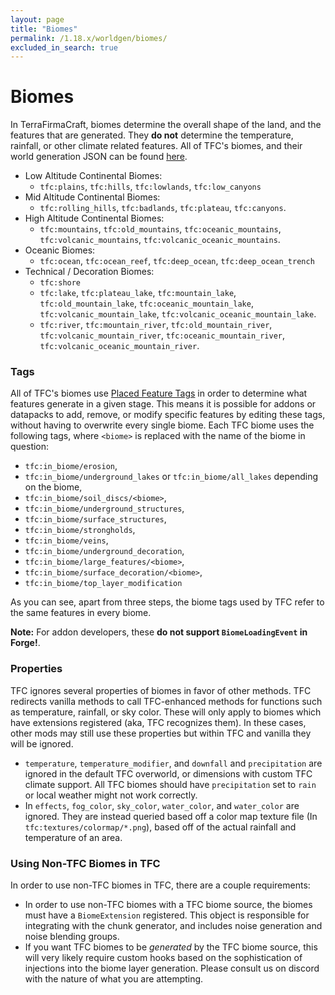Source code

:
 ```yaml
---
layout: page
title: "Biomes"
permalink: /1.18.x/worldgen/biomes/
excluded_in_search: true
---
```


# Biomes

In TerraFirmaCraft, biomes determine the overall shape of the land, and the features that are generated. They **do not** determine the temperature, rainfall, or other climate related features. All of TFC's biomes, and their world generation JSON can be found [here](https://github.com/TerraFirmaCraft/TerraFirmaCraft/tree/1.18.x/src/main/resources/data/tfc/worldgen/biome).

- Low Altitude Continental Biomes:
  - `tfc:plains`, `tfc:hills`, `tfc:lowlands`, `tfc:low_canyons`
- Mid Altitude Continental Biomes:
  - `tfc:rolling_hills`, `tfc:badlands`, `tfc:plateau`, `tfc:canyons`.
- High Altitude Continental Biomes:
  - `tfc:mountains`, `tfc:old_mountains`, `tfc:oceanic_mountains`, `tfc:volcanic_mountains`, `tfc:volcanic_oceanic_mountains`.
- Oceanic Biomes:
  - `tfc:ocean`, `tfc:ocean_reef`, `tfc:deep_ocean`, `tfc:deep_ocean_trench`
- Technical / Decoration Biomes:
  - `tfc:shore`
  - `tfc:lake`, `tfc:plateau_lake`, `tfc:mountain_lake`, `tfc:old_mountain_lake`, `tfc:oceanic_mountain_lake`, `tfc:volcanic_mountain_lake`, `tfc:volcanic_oceanic_mountain_lake`.
  - `tfc:river`, `tfc:mountain_river`, `tfc:old_mountain_river`, `tfc:volcanic_mountain_river`, `tfc:oceanic_mountain_river`, `tfc:volcanic_oceanic_mountain_river`.


### Tags

All of TFC's biomes use [Placed Feature Tags](../tags/#placed-feature-tags) in order to determine what features generate in a given stage. This means it is possible for addons or datapacks to add, remove, or modify specific features by editing these tags, without having to overwrite every single biome. Each TFC biome uses the following tags, where `<biome>` is replaced with the name of the biome in question:

- `tfc:in_biome/erosion`,
- `tfc:in_biome/underground_lakes` or `tfc:in_biome/all_lakes` depending on the biome,
- `tfc:in_biome/soil_discs/<biome>`,
- `tfc:in_biome/underground_structures`,
- `tfc:in_biome/surface_structures`,
- `tfc:in_biome/strongholds`,
- `tfc:in_biome/veins`,
- `tfc:in_biome/underground_decoration`,
- `tfc:in_biome/large_features/<biome>`,
- `tfc:in_biome/surface_decoration/<biome>`,
- `tfc:in_biome/top_layer_modification`

As you can see, apart from three steps, the biome tags used by TFC refer to the same features in every biome.

**Note:** For addon developers, these **do not support `BiomeLoadingEvent` in Forge!**.

### Properties

TFC ignores several properties of biomes in favor of other methods. TFC redirects vanilla methods to call TFC-enhanced methods for functions such as temperature, rainfall, or sky color. These will only apply to biomes which have extensions registered (aka, TFC recognizes them). In these cases, other mods may still use these properties but within TFC and vanilla they will be ignored.

- `temperature`, `temperature_modifier`, and `downfall` and `precipitation` are ignored in the default TFC overworld, or dimensions with custom TFC climate support. All TFC biomes should have `precipitation` set to `rain` or local weather might not work correctly.
- In `effects`, `fog_color`, `sky_color`, `water_color`, and `water_color` are ignored. They are instead queried based off a color map texture file (In `tfc:textures/colormap/*.png`), based off of the actual rainfall and temperature of an area.

### Using Non-TFC Biomes in TFC

In order to use non-TFC biomes in TFC, there are a couple requirements:

- In order to use non-TFC biomes with a TFC biome source, the biomes must have a `BiomeExtension` registered. This object is responsible for integrating with the chunk generator, and includes noise generation and noise blending groups.
- If you want TFC biomes to be *generated* by the TFC biome source, this will very likely require custom hooks based on the sophistication of injections into the biome layer generation. Please consult us on discord with the nature of what you are attempting.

------

## WHAT TO WORK ON
Please set down every record exactly as it appears, leaving out the pictures.

## OUTPUT BELOW
Source code

:
 ```yaml
---
layout: page
title: "Biomes"
permalink: /1.18.x/worldgen/biomes/
excluded_in_search: true
---
```


# Biomes

In TerraFirmaCraft, biomes determine the overall shape of the land, and the features that are generated. They **do not** determine the temperature, rainfall, or other climate related features. All of TFC's biomes, and their world generation JSON can be found [here](https://github.com/TerraFirmaCraft/TerraFirmaCraft/tree/1.18.x/src/main/resources/data/tfc/worldgen/biome).

- Low Altitude Continental Biomes:
  - `tfc:plains`, `tfc:hills`, `tfc:lowlands`, `tfc:low_canyons`
- Mid Altitude Continental Biomes:
  - `tfc:rolling_hills`, `tfc:badlands`, `tfc:plateau`, `tfc:canyons`.
- High Altitude Continental Biomes:
  - `tfc:mountains`, `tfc:old_mountains`, `tfc:oceanic_mountains`, `tfc:volcanic_mountains`, `tfc:volcanic_oceanic_mountains`.
- Oceanic Biomes:
  - `tfc:ocean`, `tfc:ocean_reef`, `tfc:deep_ocean`, `tfc:deep_ocean_trench`
- Technical / Decoration Biomes:
  - `tfc:shore`
  - `tfc:lake`, `tfc:plateau_lake`, `tfc:mountain_lake`, `tfc:old_mountain_lake`, `tfc:oceanic_mountain_lake`, `tfc:volcanic_mountain_lake`, `tfc:volcanic_oceanic_mountain_lake`.
  - `tfc:river`, `tfc:mountain_river`, `tfc:old_mountain_river`, `tfc:volcanic_mountain_river`, `tfc:oceanic_mountain_river`, `tfc:volcanic_oceanic_mountain_river`.


### Tags

All of TFC's biomes use [Placed Feature Tags](../tags/#placed-feature-tags) in order to determine what features generate in a given stage. This means it is possible for addons or datapacks to add, remove, or modify specific features by editing these tags, without having to overwrite every single biome. Each TFC biome uses the following tags, where `<biome>` is replaced with the name of the biome in question:

- `tfc:in_biome/erosion`,
- `tfc:in_biome/underground_lakes` or `tfc:in_biome/all_lakes` depending on the biome,
- `tfc:in_biome/soil_discs/<biome>`,
- `tfc:in_biome/underground_structures`,
- `tfc:in_biome/surface_structures`,
- `tfc:in_biome/strongholds`,
- `tfc:in_biome/veins`,
- `tfc:in_biome/underground_decoration`,
- `tfc:in_biome/large_features/<biome>`,
- `tfc:in_biome/surface_decoration/<biome>`,
- `tfc:in_biome/top_layer_modification`

As you can see, apart from three steps, the biome tags used by TFC refer to the same features in every biome.

**Note:** For addon developers, these **do not support `BiomeLoadingEvent` in Forge!**.

### Properties

TFC ignores several properties of biomes in favor of other methods. TFC redirects vanilla methods to call TFC-enhanced methods for functions such as temperature, rainfall, or sky color. These will only apply to biomes which have extensions registered (aka, TFC recognizes them). In these cases, other mods may still use these properties but within TFC and vanilla they will be ignored.

- `temperature`, `temperature_modifier`, and `downfall` and `precipitation` are ignored in the default TFC overworld, or dimensions with custom TFC climate support. All TFC biomes should have `precipitation` set to `rain` or local weather might not work correctly.
- In `effects`, `fog_color`, `sky_color`, `water_color`, and `water_color` are ignored. They are instead queried based off a color map texture file (In `tfc:textures/colormap/*.png`), based off of the actual rainfall and temperature of an area.

### Using Non-TFC Biomes in TFC

In order to use non-TFC biomes in TFC, there are a couple requirements:

- In order to use non-TFC biomes with a TFC biome source, the biomes must have a `BiomeExtension` registered. This object is responsible for integrating with the chunk generator, and includes noise generation and noise blending groups.
- If you want TFC biomes to be *generated* by the TFC biome source, this will very likely require custom hooks based on the sophistication of injections into the biome layer generation. Please consult us on discord with the nature of what you are attempting.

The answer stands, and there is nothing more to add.